In the course of working through my tbi issues over the past year, I’ve realized that words alone aren’t always the best way to communicate what’s going on with me. I grew up in a very verbal household — both of my parents are avid readers, and I was often found with my nose in book. I never thought of myself as an artist — my younger siblings were the “artistic” ones. I wrote stories and I focused more on words (perhaps because the act of hand-writing uses parts of the brain that are related to impulse control, and I instinctively new I needed to develop that part of my brain).

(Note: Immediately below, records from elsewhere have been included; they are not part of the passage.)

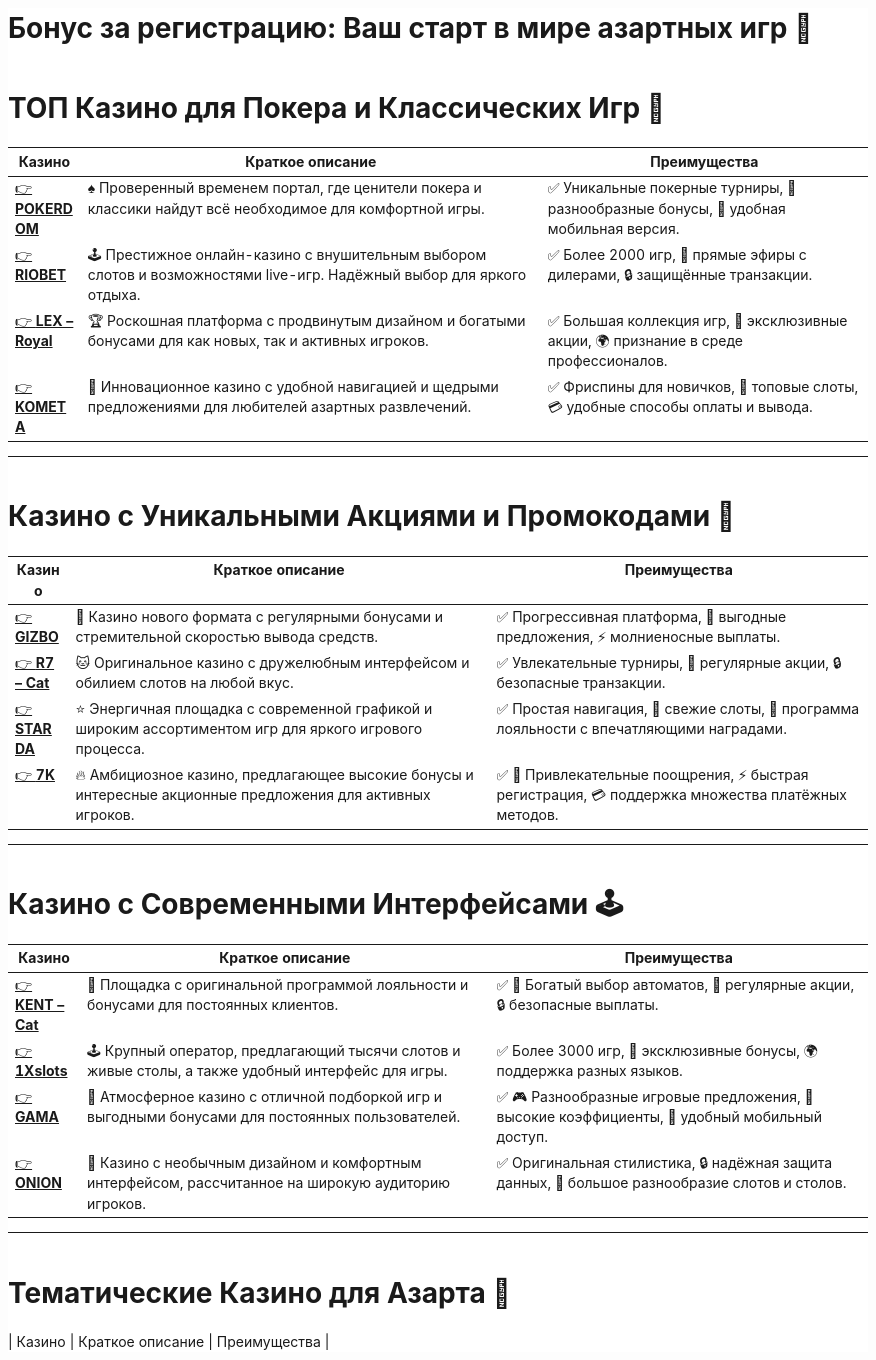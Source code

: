 # Бонус за регистрацию: Ваш старт в мире азартных игр 🎯  
# ТОП Казино для Покера и Классических Игр 🎲

| Казино                                                                                  | Краткое описание                                                                                                     | Преимущества                                                                                     |
|----------------------------------------------------------------------------------------|-----------------------------------------------------------------------------------------------------------------------|---------------------------------------------------------------------------------------------------|
| [👉 **POKERDOM**](https://brandplay.link/FwVc4f)                                       | ♠️ Проверенный временем портал, где ценители покера и классики найдут всё необходимое для комфортной игры.            | ✅ Уникальные покерные турниры, 🎁 разнообразные бонусы, 📱 удобная мобильная версия.              |
| [👉 **RIOBET**](https://brandplay.link/TnjsxFvH)                                        | 🕹️ Престижное онлайн-казино с внушительным выбором слотов и возможностями live-игр. Надёжный выбор для яркого отдыха.  | ✅ Более 2000 игр, 🎰 прямые эфиры с дилерами, 🔒 защищённые транзакции.                           |
| [👉 **LEX – Royal**](https://brandplay.link/VMqNXPFs)                                   | 🏆 Роскошная платформа с продвинутым дизайном и богатыми бонусами для как новых, так и активных игроков.              | ✅ Большая коллекция игр, 💎 эксклюзивные акции, 🌍 признание в среде профессионалов.              |
| [👉 **KOMETA**](https://brandplay.link/jHzFFYGv)                                        | 🌠 Инновационное казино с удобной навигацией и щедрыми предложениями для любителей азартных развлечений.               | ✅ Фриспины для новичков, 🎰 топовые слоты, 💳 удобные способы оплаты и вывода.                    |

---

# Казино с Уникальными Акциями и Промокодами 🌌

| Казино                                                                  | Краткое описание                                                                                           | Преимущества                                                                                                |
|------------------------------------------------------------------------|-------------------------------------------------------------------------------------------------------------|--------------------------------------------------------------------------------------------------------------|
| [👉 **GIZBO**](https://brandplay.link/rvzLrVLp)                         | 🚀 Казино нового формата с регулярными бонусами и стремительной скоростью вывода средств.                    | ✅ Прогрессивная платформа, 🤑 выгодные предложения, ⚡ молниеносные выплаты.                                  |
| [👉 **R7 – Cat**](https://brandplay.link/dByFXP7h)                      | 🐱 Оригинальное казино с дружелюбным интерфейсом и обилием слотов на любой вкус.                             | ✅ Увлекательные турниры, 🎁 регулярные акции, 🔒 безопасные транзакции.                                      |
| [👉 **STARDA**](https://brandplay.link/HDcDrxLk)                        | ⭐ Энергичная площадка с современной графикой и широким ассортиментом игр для яркого игрового процесса.      | ✅ Простая навигация, 🎰 свежие слоты, 💼 программа лояльности с впечатляющими наградами.                     |
| [👉 **7K**](https://brandplay.link/dd46bNgD)                            | 🔥 Амбициозное казино, предлагающее высокие бонусы и интересные акционные предложения для активных игроков. | ✅ 🎁 Привлекательные поощрения, ⚡ быстрая регистрация, 💳 поддержка множества платёжных методов.             |

---

# Казино с Современными Интерфейсами 🕹️

| Казино                                                                     | Краткое описание                                                                                      | Преимущества                                                                                      |
|---------------------------------------------------------------------------|--------------------------------------------------------------------------------------------------------|----------------------------------------------------------------------------------------------------|
| [👉 **KENT – Cat**](https://brandplay.link/XRH1g6Vb)                      | 🏰 Площадка с оригинальной программой лояльности и бонусами для постоянных клиентов.                    | ✅ 🎰 Богатый выбор автоматов, 🌟 регулярные акции, 🔒 безопасные выплаты.                          |
| [👉 **1Xslots**](https://brandplay.link/J2ZbqMPZ)                         | 🕹️ Крупный оператор, предлагающий тысячи слотов и живые столы, а также удобный интерфейс для игры.     | ✅ Более 3000 игр, 🎁 эксклюзивные бонусы, 🌍 поддержка разных языков.                               |
| [👉 **GAMA**](https://brandplay.link/RD52jZbL)                            | 🎲 Атмосферное казино с отличной подборкой игр и выгодными бонусами для постоянных пользователей.       | ✅ 🎮 Разнообразные игровые предложения, 💸 высокие коэффициенты, 📱 удобный мобильный доступ.       |
| [👉 **ONION**](https://brandplay.link/8LcS6Djb)                           | 🧅 Казино с необычным дизайном и комфортным интерфейсом, рассчитанное на широкую аудиторию игроков.     | ✅ Оригинальная стилистика, 🔒 надёжная защита данных, 🎰 большое разнообразие слотов и столов.      |

---

# Тематические Казино для Азарта 🎨

| Казино                                                                                                         | Краткое описание                                                                                                    | Преимущества                                                                                                 |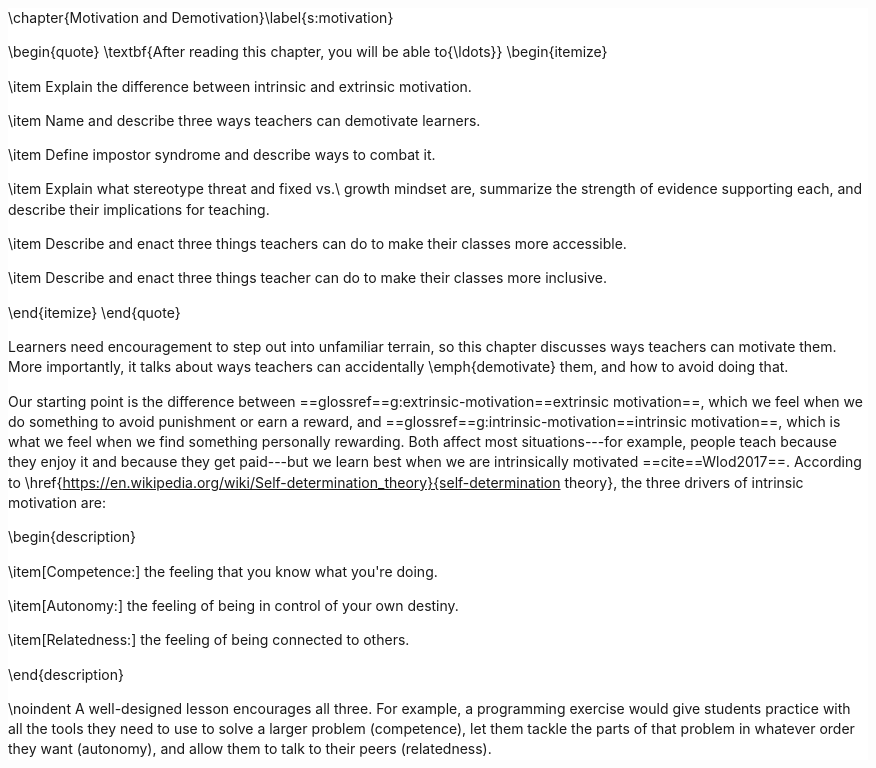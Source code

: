 \chapter{Motivation and Demotivation}\label{s:motivation}

\begin{quote}
\textbf{After reading this chapter, you will be able to{\ldots}}
\begin{itemize}

\item Explain the difference between intrinsic and extrinsic
  motivation.
  
\item Name and describe three ways teachers can demotivate learners.

\item Define impostor syndrome and describe ways to combat it.

\item Explain what stereotype threat and fixed vs.\ growth mindset
  are, summarize the strength of evidence supporting each, and
  describe their implications for teaching.

\item Describe and enact three things teachers can do to make their
  classes more accessible.

\item Describe and enact three things teacher can do to make their
  classes more inclusive.

\end{itemize}
\end{quote}

Learners need encouragement to step out into unfamiliar terrain, so
this chapter discusses ways teachers can motivate them.  More
importantly, it talks about ways teachers can accidentally
\emph{demotivate} them, and how to avoid doing that.

Our starting point is the difference between
==glossref==g:extrinsic-motivation==extrinsic motivation==, which we feel
when we do something to avoid punishment or earn a reward, and
==glossref==g:intrinsic-motivation==intrinsic motivation==, which is what
we feel when we find something personally rewarding.  Both affect most
situations---for example, people teach because they enjoy it and
because they get paid---but we learn best when we are intrinsically
motivated ==cite==Wlod2017==.  According to
\href{https://en.wikipedia.org/wiki/Self-determination_theory}{self-determination
  theory}, the three drivers of intrinsic motivation are:

\begin{description}

\item[Competence:]
  the feeling that you know what you're doing.

\item[Autonomy:]
  the feeling of being in control of your own destiny.

\item[Relatedness:]
  the feeling of being connected to others.

\end{description}

\noindent
A well-designed lesson encourages all three.  For example, a
programming exercise would give students practice with all the tools
they need to use to solve a larger problem (competence), let them
tackle the parts of that problem in whatever order they want
(autonomy), and allow them to talk to their peers (relatedness).
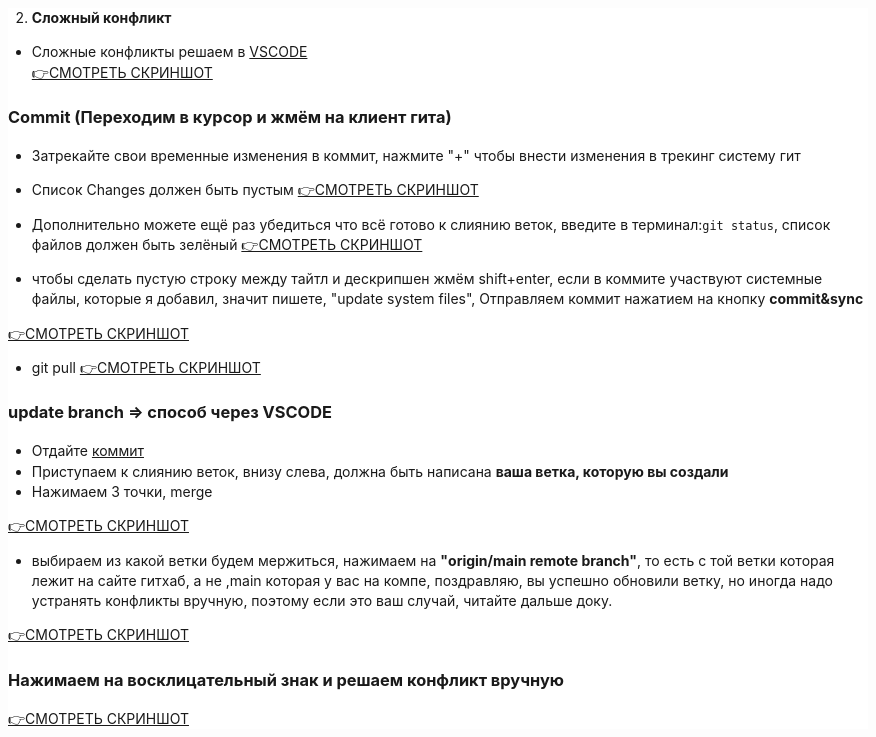 
2. **Сложный конфликт**
- Сложные конфликты решаем в [VSCODE](#%D0%BD%D0%B0%D0%B6%D0%B8%D0%BC%D0%B0%D0%B5%D0%BC-%D0%BD%D0%B0-%D0%B2%D0%BE%D1%81%D0%BA%D0%BB%D0%B8%D1%86%D0%B0%D1%82%D0%B5%D0%BB%D1%8C%D0%BD%D1%8B%D0%B9-%D0%B7%D0%BD%D0%B0%D0%BA-%D0%B8-%D1%80%D0%B5%D1%88%D0%B0%D0%B5%D0%BC-%D0%BA%D0%BE%D0%BD%D1%84%D0%BB%D0%B8%D0%BA%D1%82-%D0%B2%D1%80%D1%83%D1%87%D0%BD%D1%83%D1%8E)   
[👉СМОТРЕТЬ СКРИНШОТ](https://github.com/user-attachments/assets/99f348bb-f122-47bc-a43a-810b3b7b6abc)

### Commit (Переходим в курсор и жмём на клиент гита)
- Затрекайте свои временные изменения в коммит, нажмите "+" чтобы внести изменения в трекинг систему гит
- Список Changes должен быть пустым
[👉СМОТРЕТЬ СКРИНШОТ](https://github.com/user-attachments/assets/236357d9-9682-4ff8-8cd9-39433e1205e3)

- Дополнительно можете ещё раз убедиться что всё готово к слиянию веток, введите в терминал:``git status``, список файлов должен быть зелёный
[👉СМОТРЕТЬ СКРИНШОТ](https://github.com/user-attachments/assets/6bb4a32e-ef01-4aaa-b006-d8a12dc499b0)

- чтобы сделать пустую строку между тайтл и дескрипшен жмём shift+enter, если в коммите участвуют системные файлы, которые я добавил, значит пишете, "update system files", Отправляем коммит нажатием на кнопку **commit&sync**

[👉СМОТРЕТЬ СКРИНШОТ](https://github.com/user-attachments/assets/d9372fff-894d-4c19-aa84-ce96c170ed4f)

- git pull
[👉СМОТРЕТЬ СКРИНШОТ](https://github.com/user-attachments/assets/9e491406-94c2-4ae5-95f3-ae270312dd20)

### **update branch => способ через VSCODE**
- Отдайте [коммит](#commit-%D0%BF%D0%B5%D1%80%D0%B5%D1%85%D0%BE%D0%B4%D0%B8%D0%BC-%D0%B2-%D0%BA%D1%83%D1%80%D1%81%D0%BE%D1%80-%D0%B8-%D0%B6%D0%BC%D1%91%D0%BC-%D0%BD%D0%B0-%D0%BA%D0%BB%D0%B8%D0%B5%D0%BD%D1%82-%D0%B3%D0%B8%D1%82%D0%B0) 
- Приступаем к слиянию веток, внизу слева, должна быть написана **ваша ветка, которую вы создали**
- Нажимаем 3 точки,  merge
  
[👉СМОТРЕТЬ СКРИНШОТ](https://github.com/user-attachments/assets/355ac07d-285c-4133-84b0-185d875ca928)  

- выбираем из какой ветки будем мержиться, нажимаем на **"origin/main remote branch"**, то есть с той ветки которая лежит на сайте гитхаб, а не ,main которая у вас на компе, поздравляю, вы успешно обновили ветку, но иногда надо устранять конфликты вручную, поэтому если это ваш случай, читайте дальше доку.
  
[👉СМОТРЕТЬ СКРИНШОТ](https://github.com/user-attachments/assets/43b1620f-86c6-4679-a4b7-e37d31eeeba4)

### Нажимаем на восклицательный знак и решаем конфликт вручную
[👉СМОТРЕТЬ СКРИНШОТ](https://github.com/user-attachments/assets/b728df1e-e3a3-45b9-9a74-f8dec1bb54b3)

What I didn’t realize (till my mother told me within the last year) was that as a child, I had a very advanced visual “intelligence”. I drew pictures as a young kid that incorporated elements that weren’t usually seen until later in one’s development. In some ways I was a prodigy… but I think that changed, when I started to have head injuries… so that my skills and abilities were hidden behind the difficulties I had, and they were not actively developed.

In the past year, I’ve found myself drawing and painting A LOT. And I’ve found that when I draw and paint, I am actually better able to think about certain things, than if I just use words. I’ve also found myself remembering events from my life that had escaped me for many years. There’s something about the color and shapes that triggers my memories. And it also brings up a lot of emotion.

I’ve started an Imagekind Gallery (tbi-survivor.imagekind.com/art/) where my artworks can be found. I only have one piece up there, right now, and it shows how I see my back yard. But there will be more coming.

I’m pretty excited about this new development — both as a way for me to express myself and show the world I live in, and to help educate people about what it’s like to live with the after-effects of mild traumatic brain injuries.

Imagekind offers prints of my work on paper and on canvas. I hope you’ll pay a visit.

Author: brokenbrilliant

I am a long-term multiple (mild) Traumatic Brain Injury (mTBI or TBI) survivor who experienced assaults, falls, car accidents, sports-related injuries in the 1960s, '70s, '80s, and '90s. My last mild TBI was in 2004, but it was definitely the worst of the lot. I never received medical treatment for my injuries, some of which were sports injuries (and you have to get back in the game!), but I have been living very successfully with cognitive/behavioral (social, emotional, functional) symptoms and complications since I was a young kid. I’ve done it so well, in fact, that virtually nobody knows that I sustained those injuries… and the folks who do know, haven’t fully realized just how it’s impacted my life. It has impacted my life, however. In serious and debilitating ways. I’m coming out from behind the shields I’ve put up, in hopes of successfully addressing my own (invisible) challenges and helping others to see that sustaining a TBI is not the end of the world, and they can, in fact, live happy, fulfilled, productive lives in spite of it all.